==== Given information

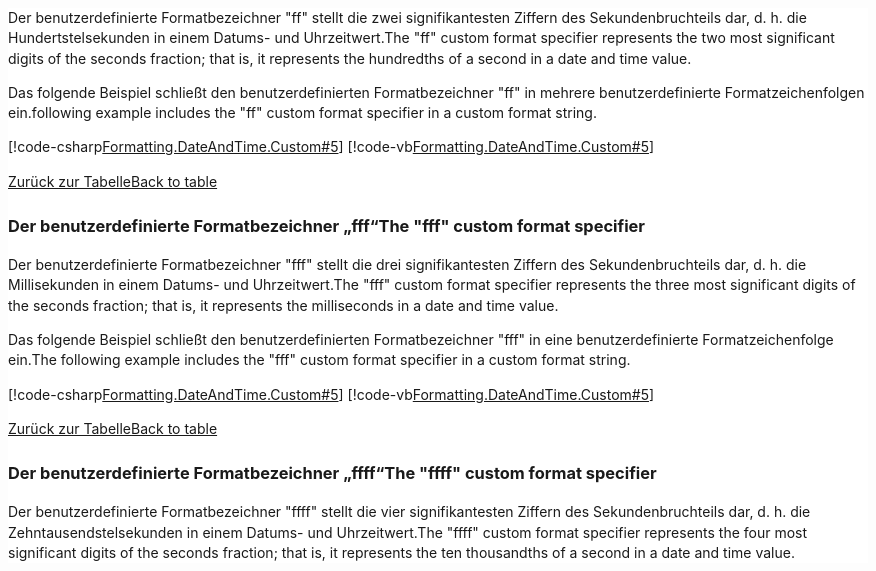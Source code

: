 <span data-ttu-id="3397e-411">Der benutzerdefinierte Formatbezeichner "ff" stellt die zwei signifikantesten Ziffern des Sekundenbruchteils dar, d. h. die Hundertstelsekunden in einem Datums- und Uhrzeitwert.</span><span class="sxs-lookup"><span data-stu-id="3397e-411">The "ff" custom format specifier represents the two most significant digits of the seconds fraction; that is, it represents the hundredths of a second in a date and time value.</span></span>

<span data-ttu-id="3397e-412">Das folgende Beispiel schließt den benutzerdefinierten Formatbezeichner "ff" in mehrere benutzerdefinierte Formatzeichenfolgen ein.</span><span class="sxs-lookup"><span data-stu-id="3397e-412">following example includes the "ff" custom format specifier in a custom format string.</span></span>

[!code-csharp[Formatting.DateAndTime.Custom#5](~/samples/snippets/csharp/VS_Snippets_CLR/Formatting.DateAndTime.Custom/cs/Custom1.cs#5)]
[!code-vb[Formatting.DateAndTime.Custom#5](~/samples/snippets/visualbasic/VS_Snippets_CLR/Formatting.DateAndTime.Custom/vb/Custom1.vb#5)]

[<span data-ttu-id="3397e-413">Zurück zur Tabelle</span><span class="sxs-lookup"><span data-stu-id="3397e-413">Back to table</span></span>](#table)

### <a name="the-fff-custom-format-specifier"></a><a name="fffSpecifier"></a> <span data-ttu-id="3397e-414">Der benutzerdefinierte Formatbezeichner „fff“</span><span class="sxs-lookup"><span data-stu-id="3397e-414">The "fff" custom format specifier</span></span>

<span data-ttu-id="3397e-415">Der benutzerdefinierte Formatbezeichner "fff" stellt die drei signifikantesten Ziffern des Sekundenbruchteils dar, d. h. die Millisekunden in einem Datums- und Uhrzeitwert.</span><span class="sxs-lookup"><span data-stu-id="3397e-415">The "fff" custom format specifier represents the three most significant digits of the seconds fraction; that is, it represents the milliseconds in a date and time value.</span></span>

<span data-ttu-id="3397e-416">Das folgende Beispiel schließt den benutzerdefinierten Formatbezeichner "fff" in eine benutzerdefinierte Formatzeichenfolge ein.</span><span class="sxs-lookup"><span data-stu-id="3397e-416">The following example includes the "fff" custom format specifier in a custom format string.</span></span>

[!code-csharp[Formatting.DateAndTime.Custom#5](~/samples/snippets/csharp/VS_Snippets_CLR/Formatting.DateAndTime.Custom/cs/Custom1.cs#5)]
[!code-vb[Formatting.DateAndTime.Custom#5](~/samples/snippets/visualbasic/VS_Snippets_CLR/Formatting.DateAndTime.Custom/vb/Custom1.vb#5)]

[<span data-ttu-id="3397e-417">Zurück zur Tabelle</span><span class="sxs-lookup"><span data-stu-id="3397e-417">Back to table</span></span>](#table)

### <a name="the-ffff-custom-format-specifier"></a><a name="ffffSpecifier"></a> <span data-ttu-id="3397e-418">Der benutzerdefinierte Formatbezeichner „ffff“</span><span class="sxs-lookup"><span data-stu-id="3397e-418">The "ffff" custom format specifier</span></span>

<span data-ttu-id="3397e-419">Der benutzerdefinierte Formatbezeichner "ffff" stellt die vier signifikantesten Ziffern des Sekundenbruchteils dar, d. h. die Zehntausendstelsekunden in einem Datums- und Uhrzeitwert.</span><span class="sxs-lookup"><span data-stu-id="3397e-419">The "ffff" custom format specifier represents the four most significant digits of the seconds fraction; that is, it represents the ten thousandths of a second in a date and time value.</span></span>
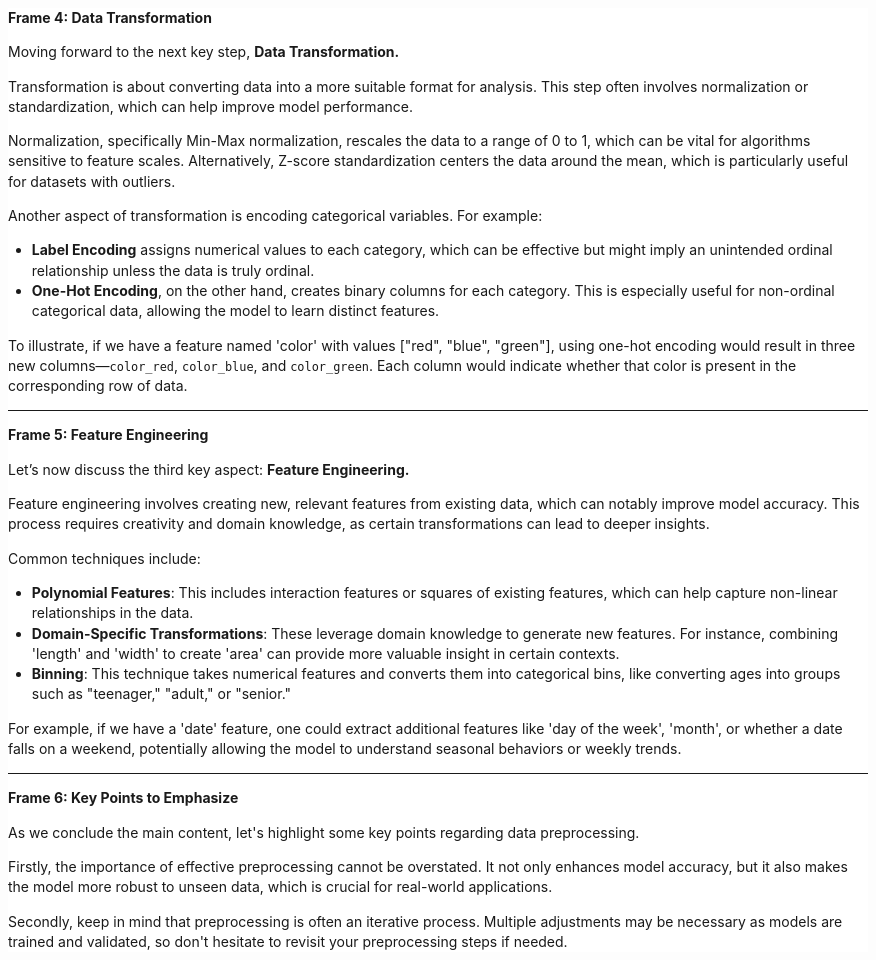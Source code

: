 **Frame 4: Data Transformation**

Moving forward to the next key step, **Data Transformation.**

Transformation is about converting data into a more suitable format for analysis. This step often involves normalization or standardization, which can help improve model performance.

Normalization, specifically Min-Max normalization, rescales the data to a range of 0 to 1, which can be vital for algorithms sensitive to feature scales. Alternatively, Z-score standardization centers the data around the mean, which is particularly useful for datasets with outliers.

Another aspect of transformation is encoding categorical variables. For example:
- **Label Encoding** assigns numerical values to each category, which can be effective but might imply an unintended ordinal relationship unless the data is truly ordinal.
- **One-Hot Encoding**, on the other hand, creates binary columns for each category. This is especially useful for non-ordinal categorical data, allowing the model to learn distinct features.

To illustrate, if we have a feature named 'color' with values ["red", "blue", "green"], using one-hot encoding would result in three new columns—`color_red`, `color_blue`, and `color_green`. Each column would indicate whether that color is present in the corresponding row of data.

---

**Frame 5: Feature Engineering**

Let’s now discuss the third key aspect: **Feature Engineering.**

Feature engineering involves creating new, relevant features from existing data, which can notably improve model accuracy. This process requires creativity and domain knowledge, as certain transformations can lead to deeper insights.

Common techniques include:
- **Polynomial Features**: This includes interaction features or squares of existing features, which can help capture non-linear relationships in the data.
- **Domain-Specific Transformations**: These leverage domain knowledge to generate new features. For instance, combining 'length' and 'width' to create 'area' can provide more valuable insight in certain contexts.
- **Binning**: This technique takes numerical features and converts them into categorical bins, like converting ages into groups such as "teenager," "adult," or "senior."

For example, if we have a 'date' feature, one could extract additional features like 'day of the week', 'month', or whether a date falls on a weekend, potentially allowing the model to understand seasonal behaviors or weekly trends.

---

**Frame 6: Key Points to Emphasize**

As we conclude the main content, let's highlight some key points regarding data preprocessing.

Firstly, the importance of effective preprocessing cannot be overstated. It not only enhances model accuracy, but it also makes the model more robust to unseen data, which is crucial for real-world applications.

Secondly, keep in mind that preprocessing is often an iterative process. Multiple adjustments may be necessary as models are trained and validated, so don't hesitate to revisit your preprocessing steps if needed.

========

#### Instructions for the task
The lines to output run from the one containing "- **Binning**: This" to the last line of the entries; give them back exactly.

#### Output of the exercise
- **Binning**: This technique takes numerical features and converts them into categorical bins, like converting ages into groups such as "teenager," "adult," or "senior."

For example, if we have a 'date' feature, one could extract additional features like 'day of the week', 'month', or whether a date falls on a weekend, potentially allowing the model to understand seasonal behaviors or weekly trends.

---

**Frame 6: Key Points to Emphasize**

As we conclude the main content, let's highlight some key points regarding data preprocessing.

Firstly, the importance of effective preprocessing cannot be overstated. It not only enhances model accuracy, but it also makes the model more robust to unseen data, which is crucial for real-world applications.

Secondly, keep in mind that preprocessing is often an iterative process. Multiple adjustments may be necessary as models are trained and validated, so don't hesitate to revisit your preprocessing steps if needed.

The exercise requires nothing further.